Provided records:
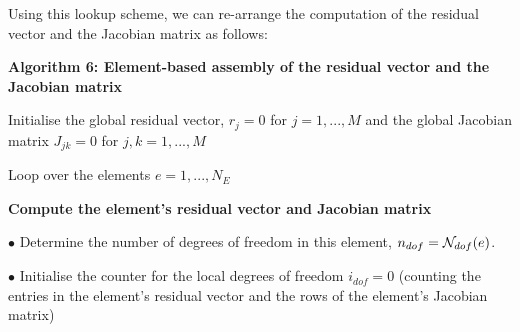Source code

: Using this lookup scheme, we can re-\/arrange the computation of the residual vector and the Jacobian matrix as follows\-:

\begin{center} {\bfseries  Algorithm 6\-: Element-\/based assembly of the residual vector and the Jacobian matrix } \end{center} 
\begin{DoxyItemize}
\item Initialise the global residual vector, $ r_j=0 $ for $j=1,...,M $ and the global Jacobian matrix $ J_{jk}=0 $ for $j,k=1,...,M $
\item Loop over the elements $ e=1,...,N_E$ \par
\par
 \begin{center} {\bfseries  Compute the element's residual vector and Jacobian matrix } \end{center}  \par
 $ \bullet $ Determine the number of degrees of freedom in this element, $ n_{dof}={\cal N}_{dof}(e) $. \par
 $ \bullet $ Initialise the counter for the local degrees of freedom $ i_{dof}=0$ (counting the entries in the element's residual vector and the rows of the element's Jacobian matrix) \par


\end{DoxyItemize}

What you need to do: Take every entry and repeat it verbatim, minus the pictures.

Your response:
Source code

: Using this lookup scheme, we can re-\/arrange the computation of the residual vector and the Jacobian matrix as follows\-:

\begin{center} {\bfseries  Algorithm 6\-: Element-\/based assembly of the residual vector and the Jacobian matrix } \end{center} 
\begin{DoxyItemize}
\item Initialise the global residual vector, $ r_j=0 $ for $j=1,...,M $ and the global Jacobian matrix $ J_{jk}=0 $ for $j,k=1,...,M $
\item Loop over the elements $ e=1,...,N_E$ \par
\par
 \begin{center} {\bfseries  Compute the element's residual vector and Jacobian matrix } \end{center}  \par
 $ \bullet $ Determine the number of degrees of freedom in this element, $ n_{dof}={\cal N}_{dof}(e) $. \par
 $ \bullet $ Initialise the counter for the local degrees of freedom $ i_{dof}=0$ (counting the entries in the element's residual vector and the rows of the element's Jacobian matrix) \par


\end{DoxyItemize}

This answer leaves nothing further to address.